18.1 Assignment and other dealings: The Supplier may at any time assign, mortgage, charge, subcontract, delegate, declare a trust over or deal in any other manner with any or all of its rights and obligations under the Contract. The Client shall not assign, transfer, mortgage, charge, subcontract, declare a trust over or deal in any other manner with any of its rights and obligations under the Contract.

18.5 No partnership or agency: Nothing in the Contract is intended to, or shall be deemed to, establish any partnership or joint venture between the parties, constitute either party the agent of the other, or authorise either party to make or enter into any commitments for or on behalf of the other party.

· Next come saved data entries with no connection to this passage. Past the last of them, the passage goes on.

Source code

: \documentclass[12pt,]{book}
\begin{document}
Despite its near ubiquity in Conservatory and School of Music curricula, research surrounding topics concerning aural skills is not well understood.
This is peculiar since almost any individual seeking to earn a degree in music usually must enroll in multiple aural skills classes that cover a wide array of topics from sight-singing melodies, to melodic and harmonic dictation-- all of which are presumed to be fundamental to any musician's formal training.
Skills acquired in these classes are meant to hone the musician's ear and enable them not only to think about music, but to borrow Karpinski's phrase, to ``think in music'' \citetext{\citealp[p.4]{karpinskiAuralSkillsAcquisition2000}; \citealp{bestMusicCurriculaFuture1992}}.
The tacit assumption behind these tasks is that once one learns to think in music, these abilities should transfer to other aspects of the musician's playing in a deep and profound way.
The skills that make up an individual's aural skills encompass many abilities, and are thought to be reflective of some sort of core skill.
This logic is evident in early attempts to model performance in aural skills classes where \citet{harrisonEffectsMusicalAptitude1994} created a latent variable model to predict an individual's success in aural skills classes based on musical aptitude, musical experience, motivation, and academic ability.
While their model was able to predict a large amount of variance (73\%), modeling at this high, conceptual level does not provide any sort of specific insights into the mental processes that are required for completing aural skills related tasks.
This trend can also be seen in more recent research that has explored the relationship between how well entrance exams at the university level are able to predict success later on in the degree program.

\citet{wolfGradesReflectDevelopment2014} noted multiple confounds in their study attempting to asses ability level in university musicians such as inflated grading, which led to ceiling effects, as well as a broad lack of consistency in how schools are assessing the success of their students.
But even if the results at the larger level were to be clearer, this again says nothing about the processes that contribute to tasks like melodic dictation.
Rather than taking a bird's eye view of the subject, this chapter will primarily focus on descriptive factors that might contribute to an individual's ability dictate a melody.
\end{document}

18.6 Entire agreement: The Contract constitutes the entire agreement between the parties and supersedes and extinguishes all previous agreements, promises, assurances, warranties, representations, and understandings between them, whether written or oral, relating to its subject matter.

18.7 Third parties' rights: The Contract does not give rise to any rights under the Contracts (Rights of Third Parties) Act 1999 to enforce any term of the Contract.

18.8 Variation: Except as set out in these Conditions, no variation of the Contract shall be effective unless it is agreed in writing and signed by the parties (or their authorised representatives).

18.9 Governing law: The Contract and any dispute or claim arising out of or in connection with it or its subject matter or formation shall be governed by and construed in accordance with the law of England and Wales.

18.10 Jurisdiction: Each party irrevocably agrees that the courts of England and Wales shall have exclusive jurisdiction to settle any dispute or claim arising out of or in connection with the Contract or its subject matter or formation.